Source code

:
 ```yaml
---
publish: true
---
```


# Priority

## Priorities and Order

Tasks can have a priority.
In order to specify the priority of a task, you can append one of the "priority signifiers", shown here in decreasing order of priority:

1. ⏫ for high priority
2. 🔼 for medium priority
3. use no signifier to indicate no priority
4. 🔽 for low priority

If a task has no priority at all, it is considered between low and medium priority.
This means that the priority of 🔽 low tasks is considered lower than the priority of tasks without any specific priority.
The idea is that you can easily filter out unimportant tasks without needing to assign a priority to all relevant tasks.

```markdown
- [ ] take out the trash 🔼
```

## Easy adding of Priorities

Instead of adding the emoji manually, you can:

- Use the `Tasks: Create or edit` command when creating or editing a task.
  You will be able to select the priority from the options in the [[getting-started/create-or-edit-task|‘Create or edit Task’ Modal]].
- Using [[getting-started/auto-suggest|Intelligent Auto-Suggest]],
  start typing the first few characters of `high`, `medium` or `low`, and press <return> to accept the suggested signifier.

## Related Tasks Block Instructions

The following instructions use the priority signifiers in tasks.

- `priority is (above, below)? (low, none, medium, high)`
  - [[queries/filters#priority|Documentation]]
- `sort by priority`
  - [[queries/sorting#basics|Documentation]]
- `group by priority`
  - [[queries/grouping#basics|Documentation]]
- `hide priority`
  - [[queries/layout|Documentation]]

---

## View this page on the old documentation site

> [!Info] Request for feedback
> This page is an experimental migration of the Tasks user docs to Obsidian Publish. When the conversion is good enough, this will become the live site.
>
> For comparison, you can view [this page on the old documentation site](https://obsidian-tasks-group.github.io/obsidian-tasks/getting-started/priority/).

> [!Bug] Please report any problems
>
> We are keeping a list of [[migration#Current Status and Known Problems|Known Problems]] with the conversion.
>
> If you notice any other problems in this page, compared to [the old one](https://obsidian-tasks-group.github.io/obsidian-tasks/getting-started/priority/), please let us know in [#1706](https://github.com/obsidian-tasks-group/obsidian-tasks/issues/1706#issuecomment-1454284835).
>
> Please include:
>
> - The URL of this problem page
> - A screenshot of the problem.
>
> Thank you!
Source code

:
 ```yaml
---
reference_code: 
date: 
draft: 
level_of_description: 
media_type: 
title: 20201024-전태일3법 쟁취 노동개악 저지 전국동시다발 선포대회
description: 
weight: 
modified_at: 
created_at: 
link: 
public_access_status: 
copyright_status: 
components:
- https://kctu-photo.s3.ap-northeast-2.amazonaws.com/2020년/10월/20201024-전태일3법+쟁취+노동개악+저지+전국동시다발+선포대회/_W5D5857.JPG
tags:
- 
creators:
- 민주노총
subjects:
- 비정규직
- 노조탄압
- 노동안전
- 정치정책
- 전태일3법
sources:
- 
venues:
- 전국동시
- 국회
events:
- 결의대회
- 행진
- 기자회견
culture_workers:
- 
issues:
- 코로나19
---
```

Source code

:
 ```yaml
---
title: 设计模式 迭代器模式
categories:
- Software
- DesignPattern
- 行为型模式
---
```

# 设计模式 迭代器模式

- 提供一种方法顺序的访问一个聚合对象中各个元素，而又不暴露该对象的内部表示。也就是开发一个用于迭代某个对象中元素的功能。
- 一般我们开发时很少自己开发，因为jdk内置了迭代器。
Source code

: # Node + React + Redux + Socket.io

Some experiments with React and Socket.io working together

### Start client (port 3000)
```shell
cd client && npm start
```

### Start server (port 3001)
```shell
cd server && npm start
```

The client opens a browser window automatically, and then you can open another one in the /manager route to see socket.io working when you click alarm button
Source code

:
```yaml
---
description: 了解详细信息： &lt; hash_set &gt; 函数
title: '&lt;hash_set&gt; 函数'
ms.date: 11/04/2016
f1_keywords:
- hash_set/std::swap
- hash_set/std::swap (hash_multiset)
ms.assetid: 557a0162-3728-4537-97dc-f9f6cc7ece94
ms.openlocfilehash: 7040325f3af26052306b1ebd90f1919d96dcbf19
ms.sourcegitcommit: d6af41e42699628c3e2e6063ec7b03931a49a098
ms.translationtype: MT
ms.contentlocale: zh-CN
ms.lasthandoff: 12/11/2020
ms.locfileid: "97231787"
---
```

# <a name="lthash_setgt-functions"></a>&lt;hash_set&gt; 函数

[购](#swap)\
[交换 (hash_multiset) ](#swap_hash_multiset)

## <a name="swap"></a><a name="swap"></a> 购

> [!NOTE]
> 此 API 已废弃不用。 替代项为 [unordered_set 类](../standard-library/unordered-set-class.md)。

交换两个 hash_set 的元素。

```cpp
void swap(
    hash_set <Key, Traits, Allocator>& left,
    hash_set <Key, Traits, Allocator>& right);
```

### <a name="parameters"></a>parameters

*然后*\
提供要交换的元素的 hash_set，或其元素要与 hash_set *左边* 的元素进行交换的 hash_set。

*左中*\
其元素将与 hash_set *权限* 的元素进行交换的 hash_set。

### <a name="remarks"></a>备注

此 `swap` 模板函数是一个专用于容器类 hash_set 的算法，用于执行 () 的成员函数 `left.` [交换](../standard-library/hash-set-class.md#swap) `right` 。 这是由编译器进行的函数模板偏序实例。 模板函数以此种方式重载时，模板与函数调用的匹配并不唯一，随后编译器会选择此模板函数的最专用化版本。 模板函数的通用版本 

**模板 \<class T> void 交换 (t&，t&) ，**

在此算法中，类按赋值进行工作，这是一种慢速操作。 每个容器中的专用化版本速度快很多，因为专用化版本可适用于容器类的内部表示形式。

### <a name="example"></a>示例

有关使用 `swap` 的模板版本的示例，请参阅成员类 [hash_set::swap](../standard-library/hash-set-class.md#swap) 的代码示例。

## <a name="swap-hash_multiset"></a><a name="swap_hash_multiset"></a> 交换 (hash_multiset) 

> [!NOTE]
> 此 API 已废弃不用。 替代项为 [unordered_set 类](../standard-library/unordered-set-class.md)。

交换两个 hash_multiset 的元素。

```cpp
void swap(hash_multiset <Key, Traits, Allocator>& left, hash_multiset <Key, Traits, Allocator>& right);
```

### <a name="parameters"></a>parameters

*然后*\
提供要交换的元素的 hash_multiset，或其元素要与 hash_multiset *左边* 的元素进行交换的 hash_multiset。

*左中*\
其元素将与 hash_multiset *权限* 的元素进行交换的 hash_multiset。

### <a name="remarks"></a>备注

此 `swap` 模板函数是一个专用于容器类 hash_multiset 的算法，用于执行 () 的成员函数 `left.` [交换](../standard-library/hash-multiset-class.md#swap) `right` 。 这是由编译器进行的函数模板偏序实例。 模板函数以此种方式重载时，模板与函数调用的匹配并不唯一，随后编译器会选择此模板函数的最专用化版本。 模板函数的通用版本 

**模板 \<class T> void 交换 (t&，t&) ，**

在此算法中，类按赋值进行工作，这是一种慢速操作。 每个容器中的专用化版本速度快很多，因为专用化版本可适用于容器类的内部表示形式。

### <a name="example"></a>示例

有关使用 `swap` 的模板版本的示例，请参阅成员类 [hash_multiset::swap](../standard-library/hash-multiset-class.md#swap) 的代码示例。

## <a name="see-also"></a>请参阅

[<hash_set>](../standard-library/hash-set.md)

•••••

Only the lines from the first line of the records through the line containing "Request for feedback" should be repeated, exactly as they appear.

Source code

:
 ```yaml
---
publish: true
---
```


# Priority

## Priorities and Order

Tasks can have a priority.
In order to specify the priority of a task, you can append one of the "priority signifiers", shown here in decreasing order of priority:

1. ⏫ for high priority
2. 🔼 for medium priority
3. use no signifier to indicate no priority
4. 🔽 for low priority

If a task has no priority at all, it is considered between low and medium priority.
This means that the priority of 🔽 low tasks is considered lower than the priority of tasks without any specific priority.
The idea is that you can easily filter out unimportant tasks without needing to assign a priority to all relevant tasks.

```markdown
- [ ] take out the trash 🔼
```

## Easy adding of Priorities

Instead of adding the emoji manually, you can:

- Use the `Tasks: Create or edit` command when creating or editing a task.
  You will be able to select the priority from the options in the [[getting-started/create-or-edit-task|‘Create or edit Task’ Modal]].
- Using [[getting-started/auto-suggest|Intelligent Auto-Suggest]],
  start typing the first few characters of `high`, `medium` or `low`, and press <return> to accept the suggested signifier.

## Related Tasks Block Instructions

The following instructions use the priority signifiers in tasks.

- `priority is (above, below)? (low, none, medium, high)`
  - [[queries/filters#priority|Documentation]]
- `sort by priority`
  - [[queries/sorting#basics|Documentation]]
- `group by priority`
  - [[queries/grouping#basics|Documentation]]
- `hide priority`
  - [[queries/layout|Documentation]]

---

## View this page on the old documentation site

> [!Info] Request for feedback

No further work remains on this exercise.